■ WHAT TO WORK ON
Restate word for word the span of lines that opens with the line containing "# Bán 2 mã nguồn website fakebill" and closes with the last line of the material. Include both ends and nothing more.
((
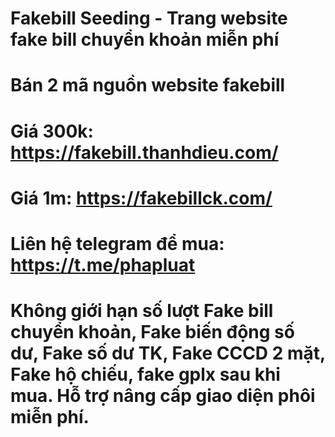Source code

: # Fakebill Seeding - Trang website fake bill chuyển khoản miễn phí
# Bán 2 mã nguồn website fakebill
# Giá 300k: https://fakebill.thanhdieu.com/
# Giá 1m: https://fakebillck.com/
# Liên hệ telegram để mua: https://t.me/phapluat
# Không giới hạn số lượt Fake bill chuyển khoản, Fake biến động số dư, Fake số dư TK, Fake CCCD 2 mặt, Fake hộ chiếu, fake gplx sau khi mua. Hỗ trợ nâng cấp giao diện phôi miễn phí.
))
■ ANSWER BOX
# Bán 2 mã nguồn website fakebill
# Giá 300k: https://fakebill.thanhdieu.com/
# Giá 1m: https://fakebillck.com/
# Liên hệ telegram để mua: https://t.me/phapluat
# Không giới hạn số lượt Fake bill chuyển khoản, Fake biến động số dư, Fake số dư TK, Fake CCCD 2 mặt, Fake hộ chiếu, fake gplx sau khi mua. Hỗ trợ nâng cấp giao diện phôi miễn phí.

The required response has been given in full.